The listing must be reproduced in full, exactly as it stands.

> **Dataset extract**
|---|

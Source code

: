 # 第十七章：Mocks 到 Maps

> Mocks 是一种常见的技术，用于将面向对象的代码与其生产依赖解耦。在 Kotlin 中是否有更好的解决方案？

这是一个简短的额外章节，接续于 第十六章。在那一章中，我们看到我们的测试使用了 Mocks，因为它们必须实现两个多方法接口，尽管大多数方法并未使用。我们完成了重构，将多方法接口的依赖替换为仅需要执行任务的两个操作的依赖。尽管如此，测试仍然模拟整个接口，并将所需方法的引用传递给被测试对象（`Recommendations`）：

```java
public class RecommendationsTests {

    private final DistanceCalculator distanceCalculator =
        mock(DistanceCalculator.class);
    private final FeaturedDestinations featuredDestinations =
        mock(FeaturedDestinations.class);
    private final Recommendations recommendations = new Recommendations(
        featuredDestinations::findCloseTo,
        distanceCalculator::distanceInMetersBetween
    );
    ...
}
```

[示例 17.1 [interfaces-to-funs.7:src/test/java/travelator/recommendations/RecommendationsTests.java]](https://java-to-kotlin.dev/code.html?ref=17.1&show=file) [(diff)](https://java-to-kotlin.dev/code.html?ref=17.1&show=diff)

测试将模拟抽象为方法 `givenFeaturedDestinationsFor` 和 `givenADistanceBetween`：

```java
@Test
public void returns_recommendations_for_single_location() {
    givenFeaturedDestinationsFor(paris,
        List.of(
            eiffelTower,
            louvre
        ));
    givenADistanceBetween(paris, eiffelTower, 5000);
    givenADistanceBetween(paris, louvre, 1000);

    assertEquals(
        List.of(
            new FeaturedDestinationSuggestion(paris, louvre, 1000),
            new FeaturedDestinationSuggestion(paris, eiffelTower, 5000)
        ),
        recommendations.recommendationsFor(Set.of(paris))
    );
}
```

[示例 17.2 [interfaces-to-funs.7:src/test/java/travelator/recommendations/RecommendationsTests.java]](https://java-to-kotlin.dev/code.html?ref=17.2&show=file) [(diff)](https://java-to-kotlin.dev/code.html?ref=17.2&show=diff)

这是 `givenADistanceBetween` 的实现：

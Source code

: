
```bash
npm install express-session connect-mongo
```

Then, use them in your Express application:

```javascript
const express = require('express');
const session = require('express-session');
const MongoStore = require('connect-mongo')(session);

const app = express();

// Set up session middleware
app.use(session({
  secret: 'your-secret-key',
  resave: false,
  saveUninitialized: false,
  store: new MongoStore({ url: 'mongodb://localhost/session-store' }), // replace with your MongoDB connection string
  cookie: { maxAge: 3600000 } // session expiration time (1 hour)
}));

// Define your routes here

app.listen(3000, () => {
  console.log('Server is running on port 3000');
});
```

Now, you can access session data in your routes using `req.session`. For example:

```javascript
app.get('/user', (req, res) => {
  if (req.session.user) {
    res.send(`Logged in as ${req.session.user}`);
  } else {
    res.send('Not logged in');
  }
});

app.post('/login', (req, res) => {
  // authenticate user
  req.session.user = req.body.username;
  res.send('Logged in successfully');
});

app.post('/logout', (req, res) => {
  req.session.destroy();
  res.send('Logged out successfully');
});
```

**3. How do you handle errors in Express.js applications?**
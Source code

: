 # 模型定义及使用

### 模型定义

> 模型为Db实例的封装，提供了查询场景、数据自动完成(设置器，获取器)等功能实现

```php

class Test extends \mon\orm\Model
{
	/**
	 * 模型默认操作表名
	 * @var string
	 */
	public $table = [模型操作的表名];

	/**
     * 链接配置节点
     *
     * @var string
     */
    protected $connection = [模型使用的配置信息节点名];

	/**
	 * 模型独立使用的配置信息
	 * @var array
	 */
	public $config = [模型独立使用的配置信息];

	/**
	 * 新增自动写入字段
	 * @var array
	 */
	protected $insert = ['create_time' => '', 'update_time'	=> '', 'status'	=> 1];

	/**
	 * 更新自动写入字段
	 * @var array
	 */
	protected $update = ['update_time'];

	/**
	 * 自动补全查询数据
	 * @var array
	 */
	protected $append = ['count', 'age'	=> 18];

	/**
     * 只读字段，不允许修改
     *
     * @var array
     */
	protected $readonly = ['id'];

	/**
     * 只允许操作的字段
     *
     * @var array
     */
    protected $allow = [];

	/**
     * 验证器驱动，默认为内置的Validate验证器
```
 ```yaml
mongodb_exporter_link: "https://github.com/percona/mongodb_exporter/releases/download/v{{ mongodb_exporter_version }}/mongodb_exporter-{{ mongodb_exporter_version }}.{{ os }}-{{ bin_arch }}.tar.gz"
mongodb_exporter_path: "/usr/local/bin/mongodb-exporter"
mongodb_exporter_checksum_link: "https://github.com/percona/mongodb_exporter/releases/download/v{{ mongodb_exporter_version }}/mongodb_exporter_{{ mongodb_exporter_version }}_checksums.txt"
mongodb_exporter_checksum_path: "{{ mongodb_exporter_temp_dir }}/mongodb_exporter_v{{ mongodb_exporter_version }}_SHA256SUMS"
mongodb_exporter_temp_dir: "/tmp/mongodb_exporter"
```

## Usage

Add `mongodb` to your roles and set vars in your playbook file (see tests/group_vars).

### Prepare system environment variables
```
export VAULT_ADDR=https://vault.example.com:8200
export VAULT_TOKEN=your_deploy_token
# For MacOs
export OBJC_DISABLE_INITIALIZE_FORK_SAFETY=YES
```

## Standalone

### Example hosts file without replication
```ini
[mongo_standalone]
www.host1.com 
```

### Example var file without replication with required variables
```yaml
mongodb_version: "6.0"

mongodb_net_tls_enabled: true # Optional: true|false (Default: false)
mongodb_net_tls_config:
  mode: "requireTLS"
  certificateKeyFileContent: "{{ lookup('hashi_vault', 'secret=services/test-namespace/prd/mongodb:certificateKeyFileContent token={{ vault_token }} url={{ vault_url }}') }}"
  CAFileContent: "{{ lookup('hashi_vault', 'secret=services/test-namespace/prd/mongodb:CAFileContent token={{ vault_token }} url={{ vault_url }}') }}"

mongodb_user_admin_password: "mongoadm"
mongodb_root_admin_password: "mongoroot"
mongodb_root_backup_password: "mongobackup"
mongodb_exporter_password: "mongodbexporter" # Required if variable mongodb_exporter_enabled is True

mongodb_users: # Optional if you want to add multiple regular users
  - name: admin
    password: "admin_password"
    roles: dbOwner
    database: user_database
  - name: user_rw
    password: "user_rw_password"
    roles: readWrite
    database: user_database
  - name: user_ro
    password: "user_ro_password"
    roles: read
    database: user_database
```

|---|

> **Your response**
Source code

: # 第十七章：Mocks 到 Maps

> Mocks 是一种常见的技术，用于将面向对象的代码与其生产依赖解耦。在 Kotlin 中是否有更好的解决方案？

这是一个简短的额外章节，接续于 第十六章。在那一章中，我们看到我们的测试使用了 Mocks，因为它们必须实现两个多方法接口，尽管大多数方法并未使用。我们完成了重构，将多方法接口的依赖替换为仅需要执行任务的两个操作的依赖。尽管如此，测试仍然模拟整个接口，并将所需方法的引用传递给被测试对象（`Recommendations`）：

```java
public class RecommendationsTests {

    private final DistanceCalculator distanceCalculator =
        mock(DistanceCalculator.class);
    private final FeaturedDestinations featuredDestinations =
        mock(FeaturedDestinations.class);
    private final Recommendations recommendations = new Recommendations(
        featuredDestinations::findCloseTo,
        distanceCalculator::distanceInMetersBetween
    );
    ...
}
```

[示例 17.1 [interfaces-to-funs.7:src/test/java/travelator/recommendations/RecommendationsTests.java]](https://java-to-kotlin.dev/code.html?ref=17.1&show=file) [(diff)](https://java-to-kotlin.dev/code.html?ref=17.1&show=diff)

测试将模拟抽象为方法 `givenFeaturedDestinationsFor` 和 `givenADistanceBetween`：

```java
@Test
public void returns_recommendations_for_single_location() {
    givenFeaturedDestinationsFor(paris,
        List.of(
            eiffelTower,
            louvre
        ));
    givenADistanceBetween(paris, eiffelTower, 5000);
    givenADistanceBetween(paris, louvre, 1000);

    assertEquals(
        List.of(
            new FeaturedDestinationSuggestion(paris, louvre, 1000),
            new FeaturedDestinationSuggestion(paris, eiffelTower, 5000)
        ),
        recommendations.recommendationsFor(Set.of(paris))
    );
}
```

[示例 17.2 [interfaces-to-funs.7:src/test/java/travelator/recommendations/RecommendationsTests.java]](https://java-to-kotlin.dev/code.html?ref=17.2&show=file) [(diff)](https://java-to-kotlin.dev/code.html?ref=17.2&show=diff)

这是 `givenADistanceBetween` 的实现：

Source code

:
```bash
npm install express-session connect-mongo
```

Then, use them in your Express application:

```javascript
const express = require('express');
const session = require('express-session');
const MongoStore = require('connect-mongo')(session);

const app = express();

// Set up session middleware
app.use(session({
  secret: 'your-secret-key',
  resave: false,
  saveUninitialized: false,
  store: new MongoStore({ url: 'mongodb://localhost/session-store' }), // replace with your MongoDB connection string
  cookie: { maxAge: 3600000 } // session expiration time (1 hour)
}));

// Define your routes here

app.listen(3000, () => {
  console.log('Server is running on port 3000');
});
```

Now, you can access session data in your routes using `req.session`. For example:

```javascript
app.get('/user', (req, res) => {
  if (req.session.user) {
    res.send(`Logged in as ${req.session.user}`);
  } else {
    res.send('Not logged in');
  }
});

app.post('/login', (req, res) => {
  // authenticate user
  req.session.user = req.body.username;
  res.send('Logged in successfully');
});

app.post('/logout', (req, res) => {
  req.session.destroy();
  res.send('Logged out successfully');
});
```

**3. How do you handle errors in Express.js applications?**
Source code

: # 模型定义及使用

### 模型定义

> 模型为Db实例的封装，提供了查询场景、数据自动完成(设置器，获取器)等功能实现

```php

class Test extends \mon\orm\Model
{
	/**
	 * 模型默认操作表名
	 * @var string
	 */
	public $table = [模型操作的表名];

	/**
     * 链接配置节点
     *
     * @var string
     */
    protected $connection = [模型使用的配置信息节点名];

	/**
	 * 模型独立使用的配置信息
	 * @var array
	 */
	public $config = [模型独立使用的配置信息];

	/**
	 * 新增自动写入字段
	 * @var array
	 */
	protected $insert = ['create_time' => '', 'update_time'	=> '', 'status'	=> 1];

	/**
	 * 更新自动写入字段
	 * @var array
	 */
	protected $update = ['update_time'];

	/**
	 * 自动补全查询数据
	 * @var array
	 */
	protected $append = ['count', 'age'	=> 18];

	/**
     * 只读字段，不允许修改
     *
     * @var array
     */
	protected $readonly = ['id'];

	/**
     * 只允许操作的字段
     *
     * @var array
     */
    protected $allow = [];

	/**
     * 验证器驱动，默认为内置的Validate验证器
```
 ```yaml
mongodb_exporter_link: "https://github.com/percona/mongodb_exporter/releases/download/v{{ mongodb_exporter_version }}/mongodb_exporter-{{ mongodb_exporter_version }}.{{ os }}-{{ bin_arch }}.tar.gz"
mongodb_exporter_path: "/usr/local/bin/mongodb-exporter"
mongodb_exporter_checksum_link: "https://github.com/percona/mongodb_exporter/releases/download/v{{ mongodb_exporter_version }}/mongodb_exporter_{{ mongodb_exporter_version }}_checksums.txt"
mongodb_exporter_checksum_path: "{{ mongodb_exporter_temp_dir }}/mongodb_exporter_v{{ mongodb_exporter_version }}_SHA256SUMS"
mongodb_exporter_temp_dir: "/tmp/mongodb_exporter"
```

## Usage

Add `mongodb` to your roles and set vars in your playbook file (see tests/group_vars).

### Prepare system environment variables
```
export VAULT_ADDR=https://vault.example.com:8200
export VAULT_TOKEN=your_deploy_token
# For MacOs
export OBJC_DISABLE_INITIALIZE_FORK_SAFETY=YES
```

## Standalone

### Example hosts file without replication
```ini
[mongo_standalone]
www.host1.com 
```

### Example var file without replication with required variables
```yaml
mongodb_version: "6.0"

mongodb_net_tls_enabled: true # Optional: true|false (Default: false)
mongodb_net_tls_config:
  mode: "requireTLS"
  certificateKeyFileContent: "{{ lookup('hashi_vault', 'secret=services/test-namespace/prd/mongodb:certificateKeyFileContent token={{ vault_token }} url={{ vault_url }}') }}"
  CAFileContent: "{{ lookup('hashi_vault', 'secret=services/test-namespace/prd/mongodb:CAFileContent token={{ vault_token }} url={{ vault_url }}') }}"

mongodb_user_admin_password: "mongoadm"
mongodb_root_admin_password: "mongoroot"
mongodb_root_backup_password: "mongobackup"
mongodb_exporter_password: "mongodbexporter" # Required if variable mongodb_exporter_enabled is True

mongodb_users: # Optional if you want to add multiple regular users
  - name: admin
    password: "admin_password"
    roles: dbOwner
    database: user_database
  - name: user_rw
    password: "user_rw_password"
    roles: readWrite
    database: user_database
  - name: user_ro
    password: "user_ro_password"
    roles: read
    database: user_database
```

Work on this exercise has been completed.